Stand atop Mount Erickson in southeastern British Columbia and it feels like you can see forever.
Look north, and peer along the jagged ridgelines of the High Rock Range, which stretch to the horizon. To the south, snow-capped peaks in the Crowsnest Range cut into the blue sky, rising above dense green forests. Across the valley to the west, row upon row of sawtoothed summits fade into the distance, melding into mesmerizing array.
And then you look down. Down the austere slope, in the valley below, is a massive, open-pit coal mine.

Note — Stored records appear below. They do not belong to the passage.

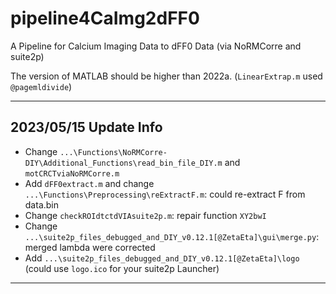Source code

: 
# pipeline4CaImg2dFF0
A Pipeline for Calcium Imaging Data to dFF0 Data (via NoRMCorre and suite2p)

The version of MATLAB should be higher than 2022a. (`LinearExtrap.m` used `@pagemldivide`)

---

## 2023/05/15 Update Info
* Change `...\Functions\NoRMCorre-DIY\Additional_Functions\read_bin_file_DIY.m` and `motCRCTviaNoRMCorre.m`
* Add `dFF0extract.m` and change `...\Functions\Preprocessing\reExtractF.m`: could re-extract F from data.bin
* Change `checkROIdtctdVIAsuite2p.m`: repair function `XY2bwI`
* Change `...\suite2p_files_debugged_and_DIY_v0.12.1[@ZetaEta]\gui\merge.py`: merged lambda were corrected
* Add `...\suite2p_files_debugged_and_DIY_v0.12.1[@ZetaEta]\logo` (could use `logo.ico` for your suite2p Launcher)

---



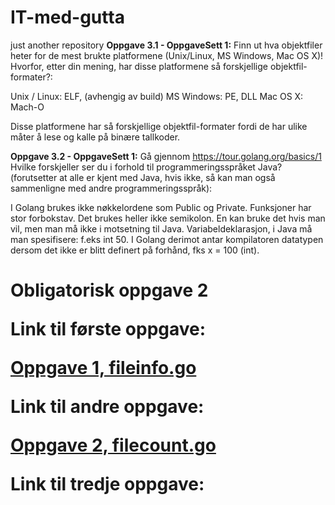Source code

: # IT-med-gutta
just another repository
**Oppgave 3.1 - OppgaveSett 1:**
Finn ut hva  objektfiler heter for de mest brukte platformene (Unix/Linux, MS Windows, Mac OS X)! Hvorfor, etter din mening, har disse platformene så forskjellige objektfil-formater?:

Unix / Linux: ELF, (avhengig av build)
MS Windows: PE, DLL
Mac OS X: Mach-O

Disse platformene har så forskjellige objektfil-formater fordi de har ulike måter å lese og kalle på binære tallkoder. 

**Oppgave 3.2 - OppgaveSett 1:**
Gå gjennom https://tour.golang.org/basics/1 Hvilke forskjeller ser du i forhold til programmeringsspråket Java? (forutsetter at alle er kjent med Java, hvis ikke, så kan man også sammenligne med andre programmeringsspråk):

I Golang brukes ikke nøkkelordene som Public og Private. Funksjoner har stor forbokstav.
Det brukes heller ikke semikolon. En kan bruke det hvis man vil, men man må ikke i motsetning til Java.
Variabeldeklarasjon, i Java må man spesifisere: f.eks int 50. I Golang derimot antar kompilatoren datatypen dersom det ikke er blitt definert på forhånd, fks x = 100 (int).

<h1>Obligatorisk oppgave 2</h>

**Link til første oppgave:**

[Oppgave 1, fileinfo.go](https://github.com/Robertz25/IT-med-gutta/blob/master/Oblig2/fileinfo.go/)

**Link til andre oppgave:**

[Oppgave 2, filecount.go](https://github.com/Robertz25/IT-med-gutta/blob/master/Oblig2/filecount.go)

**Link til tredje oppgave:**
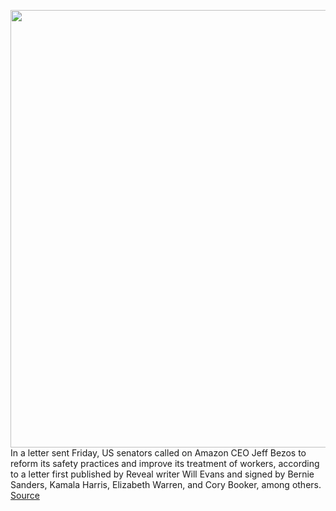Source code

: <img src='https://cdn.vox-cdn.com/thumbor/dB5azrkJWyE1cPQbkx5C_HM9pHg=/0x0:3000x2000/1200x800/filters:focal(1260x760:1740x1240)/cdn.vox-cdn.com/uploads/chorus_image/image/66288631/acastro_190920_1777_amazon_0001.0.0.png' width='700px' /><br/>
In a letter sent Friday, US senators called on Amazon CEO Jeff Bezos to reform its safety practices and improve its treatment of workers, according to a letter first published by Reveal writer Will Evans and signed by Bernie Sanders, Kamala Harris, Elizabeth Warren, and Cory Booker, among others.
<a href='https://www.theverge.com/2020/2/10/21132020/us-senators-amazon-jeff-bezos-dismal-safety-reform-records-warren-sanders-harris'> Source <a/>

The word “mine” evokes images of soot-smeared workers in underground tunnels, but this is actually a mountain in the process of being deconstructed. A geologic wound. Its slopes are blackened and tiered, abuzz with enormous yellow trucks that look tiny from this distance, kicking up grey plumes of dust as they haul the pulverized mountain away, load by load.
This is one of five coal mines owned by Teck Resources in B.C’s Elk Valley. Together, these operations produce the bulk of the mining revenue in a province that has made coal its top export.